##### Data extract #####

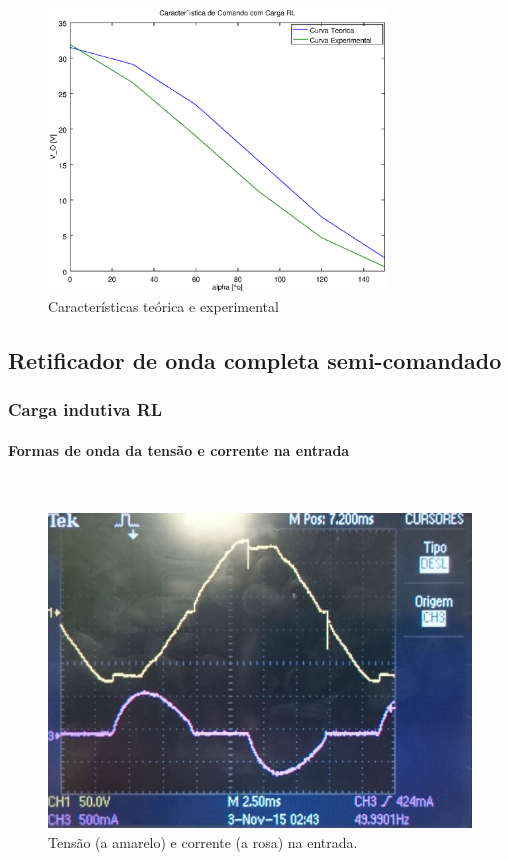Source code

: \documentclass[a4paper,11pt]{article}
\numberwithin{equation}{section}
\begin{document}
\begin{figure}[H]
	\centering
	\includegraphics[keepaspectratio=true, width=0.8\textwidth]{img/comando2}
	\caption{Características teórica e experimental}
	\label{fig:comando2}
	\vspace{-0.8em}
\end{figure}

\subsection{Retificador de onda completa semi-comandado}

\subsubsection{Carga indutiva RL}

\paragraph{Formas de onda da tensão e corrente na entrada} \mbox{}\

\begin{figure}[H]
	\centering
	\includegraphics[keepaspectratio=true, scale=0.12]{img/DSC_0190}
	\caption{Tensão (a amarelo) e corrente (a rosa) na entrada.}
	\label{fig:tcentradasemi}
	\vspace{-0.8em}
\end{figure}
\end{document}
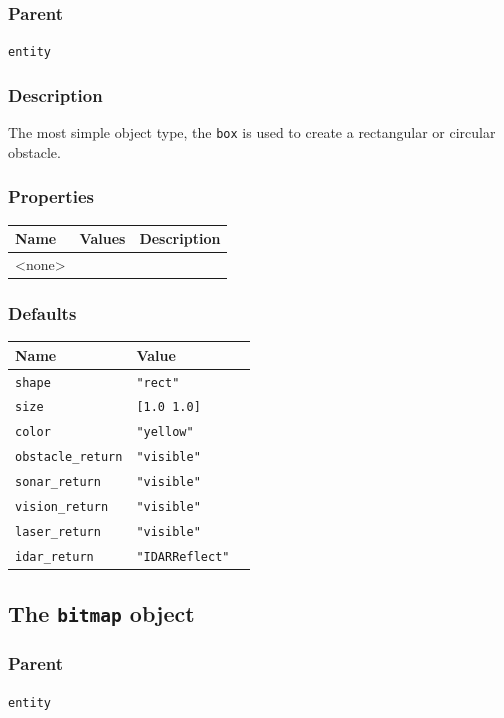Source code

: \documentclass[11pt,twoside]{report}
\begin{document}
\subsubsection*{Parent}
{\tt entity}

\subsubsection*{Description}
The most simple object type, the \verb'box' is used to create a
rectangular or circular obstacle.

\subsubsection*{Properties}
\begin{tabularx}{\columnwidth}{llX}
\hline
Name & Values & Description \\
\hline
<none>\\
\hline
\end{tabularx}


\subsubsection*{Defaults}
\begin{tabularx}{\columnwidth}{llX}
\hline
Name & Value\\
\hline
\verb'shape' & \verb'"rect"'\\
\verb'size' & \verb'[1.0 1.0]'\\
\verb'color' & \verb'"yellow"'\\
\verb'obstacle_return' & \verb'"visible"'\\
\verb'sonar_return' & \verb'"visible"'\\
\verb'vision_return' & \verb'"visible"'\\
\verb'laser_return' & \verb'"visible"'\\
\verb'idar_return' & \verb'"IDARReflect"'\\
\hline
\end{tabularx}

\newpage
\subsection{The {\tt bitmap} object}

\subsubsection*{Parent}
{\tt entity}
\end{document}
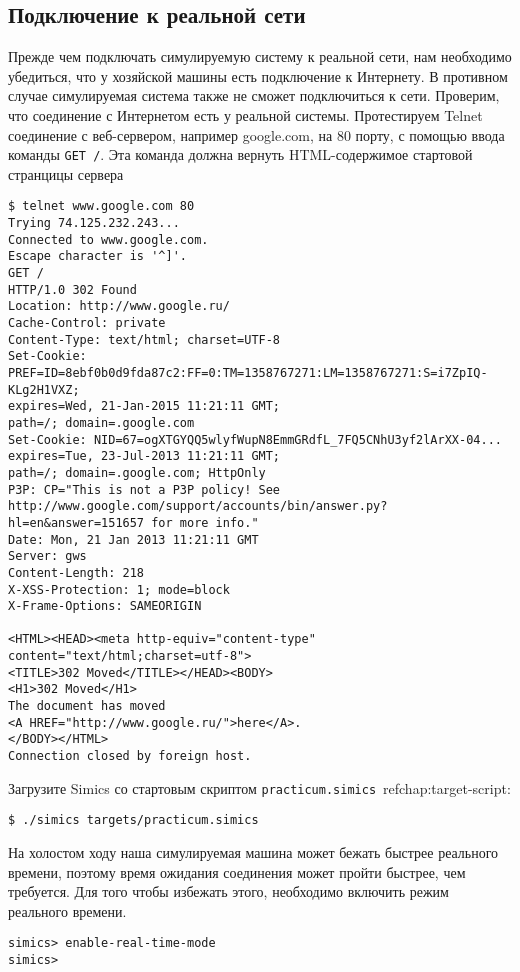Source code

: \subsection{Подключение к реальной сети}

\begin{enumerate*}

\item Прежде чем подключать симулируемую систему к реальной сети, нам необходимо убедиться, что у хозяйской машины есть подключение к Интернету. В противном случае симулируемая система также не сможет подключиться к сети. Проверим, что соединение с Интернетом есть у реальной системы. Протестируем Telnet соединение с веб-сервером, например google.com, на 80 порту, с помощью ввода команды \texttt{GET /}. Эта команда должна вернуть HTML-содержимое стартовой странцицы сервера
\begin{lstlisting}
$ telnet www.google.com 80
Trying 74.125.232.243...
Connected to www.google.com.
Escape character is '^]'.
GET /
HTTP/1.0 302 Found
Location: http://www.google.ru/
Cache-Control: private
Content-Type: text/html; charset=UTF-8
Set-Cookie: PREF=ID=8ebf0b0d9fda87c2:FF=0:TM=1358767271:LM=1358767271:S=i7ZpIQ-KLg2H1VXZ;
expires=Wed, 21-Jan-2015 11:21:11 GMT;
path=/; domain=.google.com
Set-Cookie: NID=67=ogXTGYQQ5wlyfWupN8EmmGRdfL_7FQ5CNhU3yf2lArXX-04...
expires=Tue, 23-Jul-2013 11:21:11 GMT;
path=/; domain=.google.com; HttpOnly
P3P: CP="This is not a P3P policy! See http://www.google.com/support/accounts/bin/answer.py?hl=en&answer=151657 for more info."
Date: Mon, 21 Jan 2013 11:21:11 GMT
Server: gws
Content-Length: 218
X-XSS-Protection: 1; mode=block
X-Frame-Options: SAMEORIGIN

<HTML><HEAD><meta http-equiv="content-type" content="text/html;charset=utf-8">
<TITLE>302 Moved</TITLE></HEAD><BODY>
<H1>302 Moved</H1>
The document has moved
<A HREF="http://www.google.ru/">here</A>.
</BODY></HTML>
Connection closed by foreign host.
\end{lstlisting}

\item Загрузите Simics со стартовым скриптом \texttt{practicum.simics}~ref{chap:target-script}:
\begin{lstlisting}
$ ./simics targets/practicum.simics
\end{lstlisting}

\item На холостом ходу наша симулируемая машина может бежать быстрее реального времени, поэтому время ожидания соединения может пройти быстрее, чем требуется. Для того чтобы избежать этого, необходимо включить режим реального времени.
\begin{lstlisting}
simics> enable-real-time-mode
simics>
\end{lstlisting}


\end{enumerate*}
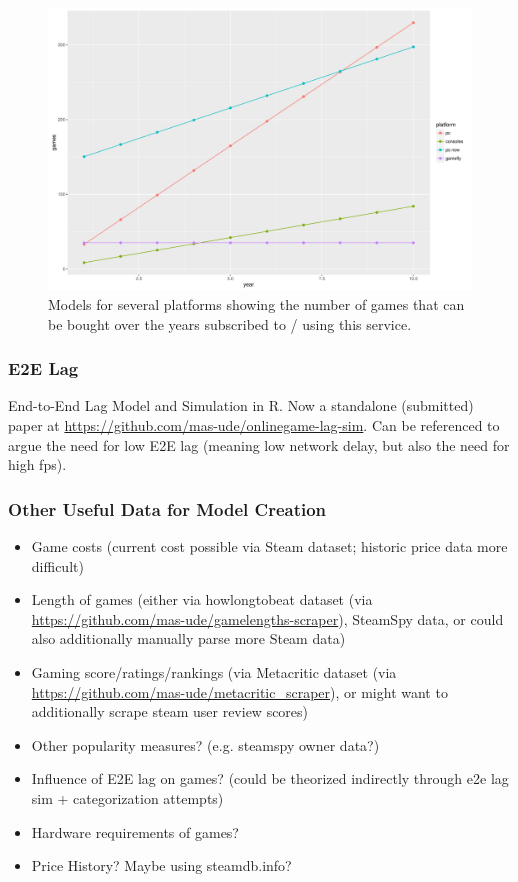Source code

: \begin{figure}[!t]
	\centering
	\includegraphics[width=1.0\columnwidth]{images/games-over-year.pdf}
	\caption{Models for several platforms showing the number of games that can be bought over the years subscribed to / using this service.}
\label{fig:games-over-years}
\end{figure}


\subsubsection{E2E Lag}
End-to-End Lag Model and Simulation in R. Now a standalone (submitted) paper at \url{https://github.com/mas-ude/onlinegame-lag-sim}. Can be referenced to argue the need for low E2E lag (meaning low network delay, but also the need for high fps).


\subsubsection{Other Useful Data for Model Creation}

\begin{itemize}
	\item Game costs (current cost possible via Steam dataset; historic price data more difficult)
	\item Length of games (either via howlongtobeat dataset (via \url{https://github.com/mas-ude/gamelengths-scraper}), SteamSpy data, or could also additionally manually parse more Steam data)
	\item Gaming score/ratings/rankings (via Metacritic dataset (via \url{https://github.com/mas-ude/metacritic_scraper}), or might want to additionally scrape steam user review scores)
	\item Other popularity measures? (e.g. steamspy owner data?)
	\item Influence of E2E lag on games? (could be theorized indirectly through e2e lag sim + categorization attempts)
	\item Hardware requirements of games?

	\item Price History? Maybe using steamdb.info?
\end{itemize}


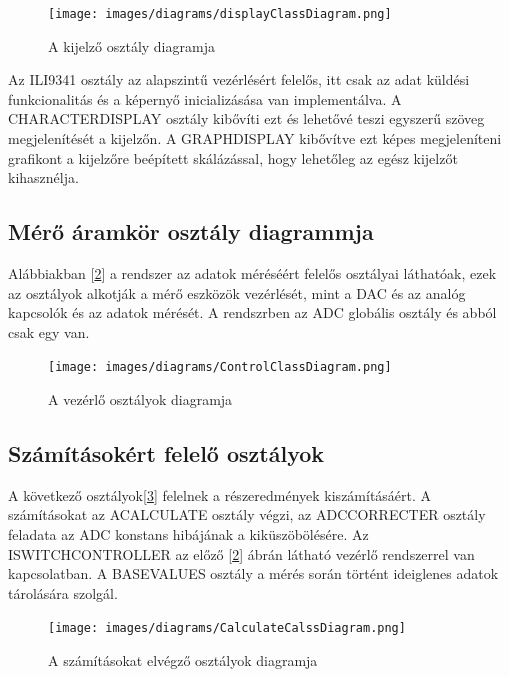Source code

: \begin{figure}[h]
    \centering
    \texttt{[image: images/diagrams/displayClassDiagram.png]}
    \caption{A kijelző osztály diagramja}
    \label{fig:displayClassDiagram}
\end{figure}

Az ILI9341 osztály az alapszintű vezérlésért felelős, itt csak az 
adat küldési funkcionalitás és a képernyő inicializásása van
implementálva. A CHARACTERDISPLAY osztály kibővíti ezt és lehetővé
teszi egyszerű szöveg megjelenítését a kijelzőn.
A GRAPHDISPLAY kibővítve ezt képes megjeleníteni grafikont
a kijelzőre beépített skálázással, hogy lehetőleg az egész kijelzőt kihasznélja.


\subsection{Mérő áramkör osztály diagrammja}

Alábbiakban [\ref{fig:ControlClassDiagram}] a rendszer az adatok méréséért felelős osztályai láthatóak,
ezek az osztályok alkotják a mérő eszközök vezérlését, mint a 
DAC és az analóg kapcsolók és az adatok mérését.
A rendszrben az ADC globális osztály és abból csak egy van.

\begin{figure}[H]
    \centering
    \texttt{[image: images/diagrams/ControlClassDiagram.png]}
    \caption{A vezérlő osztályok diagramja}
    \label{fig:ControlClassDiagram}
\end{figure}


\subsection{Számításokért felelő osztályok}

A következő osztályok[\ref{fig:CalculateClassDiagram}] felelnek a részeredmények kiszámításáért. A 
számításokat az ACALCULATE osztály végzi, az ADCCORRECTER osztály
feladata az ADC konstans hibájának a kiküszöbölésére. Az 
ISWITCHCONTROLLER az előző [\ref{fig:ControlClassDiagram}] ábrán látható
vezérlő rendszerrel van kapcsolatban. A BASEVALUES osztály a mérés során
történt ideiglenes adatok tárolására szolgál.


\begin{figure}[H]
    \centering
    \texttt{[image: images/diagrams/CalculateCalssDiagram.png]}
    \caption{A számításokat elvégző osztályok diagramja}
    \label{fig:CalculateClassDiagram}
\end{figure}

#####

Exercise objective - An exact copy of the entries, without any pictures, is what the answer should be.

Response -
Source code

: \documentclass[a4paper,11pt]{article}
\numberwithin{equation}{section}
\begin{document}
\begin{figure}[H]
	\centering
	\includegraphics[keepaspectratio=true, width=0.8\textwidth]{img/comando2}
	\caption{Características teórica e experimental}
	\label{fig:comando2}
	\vspace{-0.8em}
\end{figure}

\subsection{Retificador de onda completa semi-comandado}

\subsubsection{Carga indutiva RL}

\paragraph{Formas de onda da tensão e corrente na entrada} \mbox{}\

\begin{figure}[H]
	\centering
	\includegraphics[keepaspectratio=true, scale=0.12]{img/DSC_0190}
	\caption{Tensão (a amarelo) e corrente (a rosa) na entrada.}
	\label{fig:tcentradasemi}
	\vspace{-0.8em}
\end{figure}
\end{document}
Source code

: \documentclass[11pt,twoside]{report}
\begin{document}
\subsubsection*{Parent}
{\tt entity}

\subsubsection*{Description}
The most simple object type, the \verb'box' is used to create a
rectangular or circular obstacle.

\subsubsection*{Properties}
\begin{tabularx}{\columnwidth}{llX}
\hline
Name & Values & Description \\
\hline
<none>\\
\hline
\end{tabularx}


\subsubsection*{Defaults}
\begin{tabularx}{\columnwidth}{llX}
\hline
Name & Value\\
\hline
\verb'shape' & \verb'"rect"'\\
\verb'size' & \verb'[1.0 1.0]'\\
\verb'color' & \verb'"yellow"'\\
\verb'obstacle_return' & \verb'"visible"'\\
\verb'sonar_return' & \verb'"visible"'\\
\verb'vision_return' & \verb'"visible"'\\
\verb'laser_return' & \verb'"visible"'\\
\verb'idar_return' & \verb'"IDARReflect"'\\
\hline
\end{tabularx}

\newpage
\subsection{The {\tt bitmap} object}

\subsubsection*{Parent}
{\tt entity}
\end{document}
Source code

: \subsection{Подключение к реальной сети}

\begin{enumerate*}

\item Прежде чем подключать симулируемую систему к реальной сети, нам необходимо убедиться, что у хозяйской машины есть подключение к Интернету. В противном случае симулируемая система также не сможет подключиться к сети. Проверим, что соединение с Интернетом есть у реальной системы. Протестируем Telnet соединение с веб-сервером, например google.com, на 80 порту, с помощью ввода команды \texttt{GET /}. Эта команда должна вернуть HTML-содержимое стартовой странцицы сервера
\begin{lstlisting}
$ telnet www.google.com 80
Trying 74.125.232.243...
Connected to www.google.com.
Escape character is '^]'.
GET /
HTTP/1.0 302 Found
Location: http://www.google.ru/
Cache-Control: private
Content-Type: text/html; charset=UTF-8
Set-Cookie: PREF=ID=8ebf0b0d9fda87c2:FF=0:TM=1358767271:LM=1358767271:S=i7ZpIQ-KLg2H1VXZ;
expires=Wed, 21-Jan-2015 11:21:11 GMT;
path=/; domain=.google.com
Set-Cookie: NID=67=ogXTGYQQ5wlyfWupN8EmmGRdfL_7FQ5CNhU3yf2lArXX-04...
expires=Tue, 23-Jul-2013 11:21:11 GMT;
path=/; domain=.google.com; HttpOnly
P3P: CP="This is not a P3P policy! See http://www.google.com/support/accounts/bin/answer.py?hl=en&answer=151657 for more info."
Date: Mon, 21 Jan 2013 11:21:11 GMT
Server: gws
Content-Length: 218
X-XSS-Protection: 1; mode=block
X-Frame-Options: SAMEORIGIN

<HTML><HEAD><meta http-equiv="content-type" content="text/html;charset=utf-8">
<TITLE>302 Moved</TITLE></HEAD><BODY>
<H1>302 Moved</H1>
The document has moved
<A HREF="http://www.google.ru/">here</A>.
</BODY></HTML>
Connection closed by foreign host.
\end{lstlisting}

\item Загрузите Simics со стартовым скриптом \texttt{practicum.simics}~ref{chap:target-script}:
\begin{lstlisting}
$ ./simics targets/practicum.simics
\end{lstlisting}

\item На холостом ходу наша симулируемая машина может бежать быстрее реального времени, поэтому время ожидания соединения может пройти быстрее, чем требуется. Для того чтобы избежать этого, необходимо включить режим реального времени.
\begin{lstlisting}
simics> enable-real-time-mode
simics>
\end{lstlisting}


\end{enumerate*}
Source code

: \begin{figure}[!t]
	\centering
	\includegraphics[width=1.0\columnwidth]{images/games-over-year.pdf}
	\caption{Models for several platforms showing the number of games that can be bought over the years subscribed to / using this service.}
\label{fig:games-over-years}
\end{figure}


\subsubsection{E2E Lag}
End-to-End Lag Model and Simulation in R. Now a standalone (submitted) paper at \url{https://github.com/mas-ude/onlinegame-lag-sim}. Can be referenced to argue the need for low E2E lag (meaning low network delay, but also the need for high fps).


\subsubsection{Other Useful Data for Model Creation}

\begin{itemize}
	\item Game costs (current cost possible via Steam dataset; historic price data more difficult)
	\item Length of games (either via howlongtobeat dataset (via \url{https://github.com/mas-ude/gamelengths-scraper}), SteamSpy data, or could also additionally manually parse more Steam data)
	\item Gaming score/ratings/rankings (via Metacritic dataset (via \url{https://github.com/mas-ude/metacritic_scraper}), or might want to additionally scrape steam user review scores)
	\item Other popularity measures? (e.g. steamspy owner data?)
	\item Influence of E2E lag on games? (could be theorized indirectly through e2e lag sim + categorization attempts)
	\item Hardware requirements of games?

	\item Price History? Maybe using steamdb.info?
\end{itemize}


Source code

: \begin{figure}[h]
    \centering
    \texttt{[image: images/diagrams/displayClassDiagram.png]}
    \caption{A kijelző osztály diagramja}
    \label{fig:displayClassDiagram}
\end{figure}

Az ILI9341 osztály az alapszintű vezérlésért felelős, itt csak az 
adat küldési funkcionalitás és a képernyő inicializásása van
implementálva. A CHARACTERDISPLAY osztály kibővíti ezt és lehetővé
teszi egyszerű szöveg megjelenítését a kijelzőn.
A GRAPHDISPLAY kibővítve ezt képes megjeleníteni grafikont
a kijelzőre beépített skálázással, hogy lehetőleg az egész kijelzőt kihasznélja.


\subsection{Mérő áramkör osztály diagrammja}

Alábbiakban [\ref{fig:ControlClassDiagram}] a rendszer az adatok méréséért felelős osztályai láthatóak,
ezek az osztályok alkotják a mérő eszközök vezérlését, mint a 
DAC és az analóg kapcsolók és az adatok mérését.
A rendszrben az ADC globális osztály és abból csak egy van.

\begin{figure}[H]
    \centering
    \texttt{[image: images/diagrams/ControlClassDiagram.png]}
    \caption{A vezérlő osztályok diagramja}
    \label{fig:ControlClassDiagram}
\end{figure}


\subsection{Számításokért felelő osztályok}

A következő osztályok[\ref{fig:CalculateClassDiagram}] felelnek a részeredmények kiszámításáért. A 
számításokat az ACALCULATE osztály végzi, az ADCCORRECTER osztály
feladata az ADC konstans hibájának a kiküszöbölésére. Az 
ISWITCHCONTROLLER az előző [\ref{fig:ControlClassDiagram}] ábrán látható
vezérlő rendszerrel van kapcsolatban. A BASEVALUES osztály a mérés során
történt ideiglenes adatok tárolására szolgál.


\begin{figure}[H]
    \centering
    \texttt{[image: images/diagrams/CalculateCalssDiagram.png]}
    \caption{A számításokat elvégző osztályok diagramja}
    \label{fig:CalculateClassDiagram}
\end{figure}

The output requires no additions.